Gümüşhane’de bilek güreşine altın çağını yaşatan ve 22 yıldır bilek güreşiyle uğraşan milli takım antrenörü Davut Altuntaş, zorlu coğrafyasında tarlada, bağda bahçede çalışmaları nedeniyle Gümüşhane’nin çocuklarının çok güçlü olduğunu söyledi.



Davut Altuntaş: "Bilek güreşi masasıyla okul okul gezdim"

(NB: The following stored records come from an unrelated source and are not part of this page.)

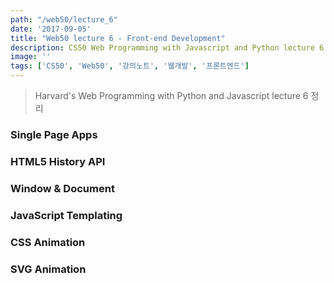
 ```yaml
---
path: "/web50/lecture_6"
date: '2017-09-05'
title: "Web50 lecture 6 - Front-end Development"
description: CS50 Web Programming with Javascript and Python lecture 6 정리
image: ''
tags: ['CS50', 'Web50', '강의노트', '웹개발', '프론트엔드']
---
```

> Harvard's Web Programming with Python and Javascript lecture 6 정리

### Single Page Apps

### HTML5 History API

### Window & Document 

### JavaScript Templating

### CSS Animation

### SVG Animation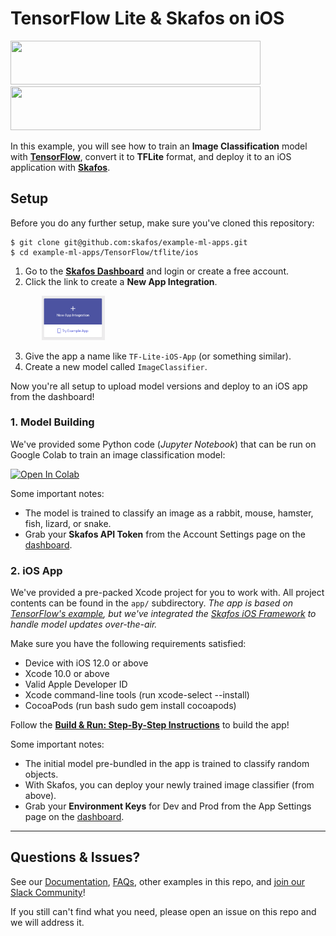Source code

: # TensorFlow Lite & Skafos on iOS
<img src="https://4.bp.blogspot.com/-fmvGmp_whI8/WgtKIGtvHvI/AAAAAAAAEFM/IqS891VhVvUd_j73guSDUDS0YUYDAYgWACLcBGAs/s1600/image1.png" width="400" height="70"> <img src="https://skafos.ai/wp-content/uploads/2019/05/skafos_horizontal_on_white_beta@1x.svg" width="400" height="70">

In this example, you will see how to train an **Image Classification**
model with [**TensorFlow**](www.tensorflow.org), convert it to **TFLite** format, and deploy it to an
iOS application with [**Skafos**](https://dashboard.skafos.ai).

## Setup
Before you do any further setup, make sure you've cloned this repository:
```
$ git clone git@github.com:skafos/example-ml-apps.git
$ cd example-ml-apps/TensorFlow/tflite/ios
```


1. Go to the
[**Skafos Dashboard**](https://dashboard.skafos.ai) and login or create a free account.
2. Click the link to create a **New App Integration**.

<img src="../../../assets/new_app.png"
     width="20%"
     style="left: left; margin-left: 50px;" />

3. Give the app a name like `TF-Lite-iOS-App` (or something similar).
4. Create a new model called `ImageClassifier`.

Now you're all setup to upload model versions and deploy to an iOS app from the dashboard!

### 1. Model Building
We've provided some Python code (*Jupyter Notebook*) that can be run on Google Colab to train an image classification model:

[![Open In Colab](https://colab.research.google.com/assets/colab-badge.svg)](https://colab.research.google.com/github/skafos/example-ml-apps/blob/master/TensorFlow/tflite/ios/model-building/more_pets_tflite.ipynb)

Some important notes:
- The model is trained to classify an image as a rabbit, mouse, hamster, fish, lizard, or snake.
- Grab your **Skafos API Token** from the Account Settings page on the [dashboard](https://dashboard.skafos.ai).

### 2. iOS App
We've provided a pre-packed Xcode project for you to work with. All project contents can be found in the `app/` subdirectory. *The app is based on [TensorFlow's example](https://github.com/tensorflow/examples/tree/master/lite/examples/image_classification/ios), but we've integrated the [Skafos iOS Framework](https://github.com/skafos/ios) to handle model updates over-the-air.*

Make sure you have the following requirements satisfied:

- Device with iOS 12.0 or above
- Xcode 10.0 or above
- Valid Apple Developer ID
- Xcode command-line tools (run xcode-select --install)
- CocoaPods (run bash sudo gem install cocoapods)

Follow the [**Build & Run: Step-By-Step Instructions**](app/README.md#build--run-step-by-step-instructions) to build the app!

Some important notes:
- The initial model pre-bundled in the app is trained to classify random objects.
- With Skafos, you can deploy your newly trained image classifier (from above).
- Grab your **Environment Keys** for Dev and Prod from the App Settings page on the [dashboard](https://dashboard.skafos.ai).
-----

## Questions & Issues?
See our [Documentation](https://docs.skafos.ai), [FAQs](https://docs.skafos.ai/sections/faq.html), other examples in this repo, and [join our Slack Community](https://skafosai.slack.com/join/shared_invite/enQtNTAxMzEwOTk2NzA5LThjMmMyY2JkNTkwNDQ1YjgyYjFiY2MyMjRkMzYyM2E4MjUxNTJmYmQyODVhZWM2MjQwMjE5ZGM1Y2YwN2M5ODI)!

If you still can't find what you need, please open an issue on this repo and we will address it.
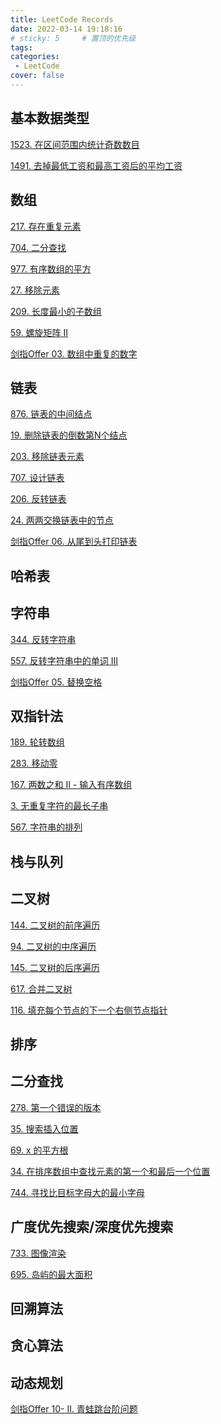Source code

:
 ```yaml
---
title: LeetCode Records
date: 2022-03-14 19:18:16
# sticky: 5     # 置顶的优先级
tags:
categories:
 - LeetCode
cover: false
---
```


[^_^]: 
    链接的基本构成：https://jiankychen.github.io/年/月/日/文章名字

    链接中的英文字母全部为小写，文章名字中的汉字全部改成拼音，并用-连接两个拼音

    如：167. 两数之和 II - 输入有序数组：https://jiankychen.github.io/2022/03/14/leetcode167-liang-shu-zhi-he-ii-shu-ru-you-xu-shu-zu/


## 基本数据类型

[1523. 在区间范围内统计奇数数目](https://jiankychen.github.io/2022/03/15/leetcode1523-zai-qu-jian-fan-wei-nei-tong-ji-qi-shu-shu-mu/)

[1491. 去掉最低工资和最高工资后的平均工资](https://jiankychen.github.io/2022/03/15/leetcode1491-qu-diao-zui-di-gong-zi-he-zui-gao-gong-zi-hou-de-ping-jun-gong-zi/)


[^_^]: 
    算法： 动态规划、回溯算法、查找算法、搜索算法、贪心算法、分治算 法、位运算、双指针、排序、模拟、数学、……
    数据结构： 数组、栈、队列、字符串、链表、树、图、堆、哈希表、……



## 数组

[217. 存在重复元素](https://jiankychen.github.io/2022/03/26/leetcode217-cun-zai-chong-fu-yuan-su/)

[704. 二分查找](https://jiankychen.github.io/2022/03/16/leetcode704-er-fen-cha-zhao/)

[977. 有序数组的平方](https://jiankychen.github.io/2022/03/14/leetcode977-you-xu-shu-zu-de-ping-fang/)

[27. 移除元素](https://jiankychen.github.io/2022/03/29/leetcode27-yi-chu-yuan-su/)

[209. 长度最小的子数组](https://jiankychen.github.io/2022/04/24/leetcode209-chang-du-zui-xiao-de-zi-shu-zu/)

[59. 螺旋矩阵 II](https://jiankychen.github.io/2022/04/24/leetcode59-luo-xuan-ju-zhen-ii/)

[剑指Offer 03. 数组中重复的数字](https://jiankychen.github.io/2022/04/19/jian-zhi-offer03-shu-zu-zhong-chong-fu-de-shu-zi/)


## 链表

[876. 链表的中间结点](https://jiankychen.github.io/2022/03/16/leetcode876-lian-biao-de-zhong-jian-jie-dian/)

[19. 删除链表的倒数第N个结点](https://jiankychen.github.io/2022/03/16/leetcode19-shan-chu-lian-biao-de-dao-shu-di-n-ge-jie-dian/)

[203. 移除链表元素](https://jiankychen.github.io/2022/04/28/leetcode203-yi-chu-lian-biao-yuan-su/)

[707. 设计链表](https://jiankychen.github.io/2022/04/28/leetcode707-she-ji-lian-biao/)

[206. 反转链表](https://jiankychen.github.io/2022/04/28/leetcode206-fan-zhuan-lian-biao/)

[24. 两两交换链表中的节点](https://jiankychen.github.io/2022/04/29/leetcode24-liang-liang-jiao-huan-lian-biao-zhong-de-jie-dian/)

[剑指Offer 06. 从尾到头打印链表](https://jiankychen.github.io/2022/03/27/jian-zhi-offer06-cong-wei-dao-tou-da-yin-lian-biao)



## 哈希表




## 字符串
[344. 反转字符串](https://jiankychen.github.io/2022/03/15/leetcode344-fan-zhuan-zi-fu-chuan/)

[557. 反转字符串中的单词 III](https://jiankychen.github.io/2022/03/15/leetcode557-fan-zhuan-zi-fu-chuan-zhong-de-dan-ci-iii/)

[剑指Offer 05. 替换空格](https://jiankychen.github.io/2022/03/27/jian-zhi-offer05-ti-huan-kong-ge)



## 双指针法

[189. 轮转数组](https://jiankychen.github.io/2022/03/14/leetcode189-lun-zhuan-shu-zu/)

[283. 移动零](https://jiankychen.github.io/2022/03/14/leetcode283-yi-dong-ling/)

[167. 两数之和 II - 输入有序数组](https://jiankychen.github.io/2022/03/14/leetcode167-liang-shu-zhi-he-ii-shu-ru-you-xu-shu-zu/)

[3. 无重复字符的最长子串](https://jiankychen.github.io/2022/03/22/leetcode3-wu-chong-fu-zi-fu-de-zui-chang-zi-chuan/)

[567. 字符串的排列](https://jiankychen.github.io/2022/03/22/leetcode567-zi-fu-chuan-de-pai-lie/)




## 栈与队列




## 二叉树

[144. 二叉树的前序遍历](https://jiankychen.github.io/2022/03/23/er-cha-shu/)

[94. 二叉树的中序遍历](https://jiankychen.github.io/2022/03/23/er-cha-shu/)

[145. 二叉树的后序遍历](https://jiankychen.github.io/2022/03/23/er-cha-shu/)

[617. 合并二叉树](https://jiankychen.github.io/2022/03/24/leetcode617-he-bing-er-cha-shu/)

[116. 填充每个节点的下一个右侧节点指针](https://jiankychen.github.io/2022/03/24/leetcode116-tian-chong-mei-ge-jie-dian-de-xia-yi-ge-you-ce-jie-dian-zhi-zhen/)



## 排序


## 二分查找

[278. 第一个错误的版本](https://jiankychen.github.io/2022/03/15/leetcode278-di-yi-ge-cuo-wu-de-ban-ben/)

[35. 搜索插入位置](https://jiankychen.github.io/2022/03/12/leetcode35-sou-suo-cha-ru-wei-zhi/)

[69. x 的平方根](https://jiankychen.github.io/2022/03/14/leetcode69-x-de-ping-fang-gen/)

[34. 在排序数组中查找元素的第一个和最后一个位置](https://jiankychen.github.io/2022/04/19/leetcode34-zai-pai-xu-shu-zu-zhong-cha-zhao-yuan-su-de-di-yi-ge-he-zui-hou-yi-ge-wei-zhi/)

[744. 寻找比目标字母大的最小字母](https://jiankychen.github.io/2022/04/19/leetcode744-xun-zhao-bi-mu-biao-zi-mu-da-de-zui-xiao-zi-mu/)


## 广度优先搜索/深度优先搜索

[733. 图像渲染](https://jiankychen.github.io/2022/03/22/leetcode733-tu-xiang-xuan-ran/)

[695. 岛屿的最大面积](https://jiankychen.github.io/2022/03/22/leetcode695-dao-yu-de-zui-da-mian-ji/)


## 回溯算法




## 贪心算法



## 动态规划

[剑指Offer 10- II. 青蛙跳台阶问题](https://jiankychen.github.io/2022/04/23/dong-tai-gui-hua/)



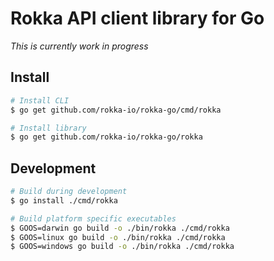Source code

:# Rokka API client library for Go

*This is currently work in progress*

## Install

```sh
# Install CLI
$ go get github.com/rokka-io/rokka-go/cmd/rokka

# Install library
$ go get github.com/rokka-io/rokka-go/rokka
```

## Development

```sh
# Build during development
$ go install ./cmd/rokka

# Build platform specific executables
$ GOOS=darwin go build -o ./bin/rokka ./cmd/rokka
$ GOOS=linux go build -o ./bin/rokka ./cmd/rokka
$ GOOS=windows go build -o ./bin/rokka ./cmd/rokka
```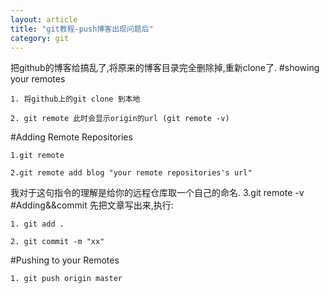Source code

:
 ```yaml
---
layout: article
title: "git教程-push博客出现问题后"
category: git
---
```


把github的博客给搞乱了,将原来的博客目录完全删除掉,重新clone了.
#showing your remotes


	1. 将github上的git clone 到本地

	2. git remote 此时会显示origin的url (git remote -v)

#Adding Remote Repositories
	
	1.git remote

	2.git remote add blog "your remote repositories's url"
我对于这句指令的理解是给你的远程仓库取一个自己的命名.
	3.git remote -v
#Adding&&commit
 先把文章写出来,执行:

	1. git add .

	2. git commit -m "xx"

#Pushing to your Remotes
	 
	1. git push origin master 


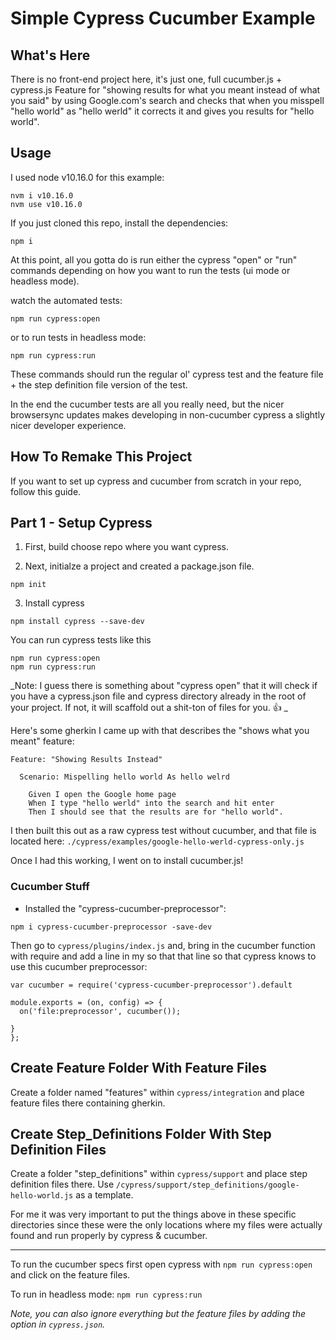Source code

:# Simple Cypress Cucumber Example



## What's Here
There is no front-end project here, it's just one, full cucumber.js + cypress.js  Feature for "showing results for what you meant instead of what you said" by using Google.com's search and checks that when you misspell "hello world" as "hello werld" it corrects it and gives you results for "hello world".


## Usage

I used node v10.16.0 for this example:

```
nvm i v10.16.0
nvm use v10.16.0
```

If you just cloned this repo, install the dependencies:
```
npm i
```

At this point, all you gotta do is run either the cypress "open" or "run" commands depending on how you want to run the tests (ui mode or headless mode).

watch the automated tests:
```
npm run cypress:open
```

or to run tests in headless mode:
```
npm run cypress:run
```

These commands should run the regular ol' cypress test and the feature file + the step definition file version of the test.

In the end the cucumber tests are all you really need, but the nicer browsersync updates makes developing in non-cucumber cypress a slightly nicer developer experience.


## How To Remake This Project
If you want to set up cypress and cucumber from scratch in your repo, follow this guide. 


## Part 1 - Setup Cypress

1. First, build choose repo where you want cypress.

2. Next, initialze a project and created a package.json file.

```
npm init
```

3. Install cypress

```
npm install cypress --save-dev
```


You can run cypress tests like this

```
npm run cypress:open
npm run cypress:run
```

_Note: I guess there is something about "cypress open" that it will check if you have a cypress.json file and cypress directory already in the root of your project. If not, it will scaffold out a shit-ton of files for you. 👍  _


Here's some gherkin I came up with that describes the "shows what you meant" feature:

```
Feature: "Showing Results Instead"

  Scenario: Mispelling hello world As hello welrd

    Given I open the Google home page
    When I type "hello werld" into the search and hit enter
    Then I should see that the results are for "hello world".
```

I then built this out as a raw cypress test without cucumber, and that file is located here:
`./cypress/examples/google-hello-werld-cypress-only.js`

Once I had this working, I went on to install cucumber.js!

### Cucumber Stuff


- Installed the "cypress-cucumber-preprocessor":
```
npm i cypress-cucumber-preprocessor -save-dev
```

Then go to `cypress/plugins/index.js` and, bring in the cucumber function with require and add a line in my so that that line so that cypress knows to use this cucumber preprocessor:

```
var cucumber = require('cypress-cucumber-preprocessor').default

module.exports = (on, config) => {
  on('file:preprocessor', cucumber());

}
};

```
## Create Feature Folder With Feature Files

Create a folder named "features" within `cypress/integration` and place feature files there containing gherkin.

## Create Step_Definitions Folder With Step Definition Files

Create a folder "step_definitions" within `cypress/support` and place step definition files there. Use `/cypress/support/step_definitions/google-hello-world.js` as a template.

For me it was very important to put the things above in these specific directories since these were the only locations where my files were actually found and run properly by cypress & cucumber.

---

To run the cucumber specs first open cypress with `npm run cypress:open` and click on the feature files.

To run in headless mode: `npm run cypress:run`

_Note, you can also ignore everything but the feature files by adding the option in `cypress.json`._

Bilek güreşini tanıtmak ve yaygınlaştırmak için aracının arkasına koyduğu bilek güreşi masasıyla okul okul gezerek sporu tanıttığını anlatan Altuntaş, "Bütün okullarda bilek güreşi branşını ortaöğretim ve lise okullarında tanıtım ve tanıttıktan sonra da bilek güreşi branşı 2019 yılında okul sporlarına girdi. Tabi bizim için aslında büyük bir avantaj oldu okul sporları ve çalışmaların meyvesini almaya başladık. Okul sporlarındaki Türkiye Şampiyonası’nda 12 madalya ile döndük. Ve biz orada milli takıma 2 sporcumuzu verdik Bu sporcularımız Yunanistan’da yapılan Avrupa Şampiyonası’nda biri Avrupa ikincisi oldu, biri Avrupa üçüncüsü oldu" dedi.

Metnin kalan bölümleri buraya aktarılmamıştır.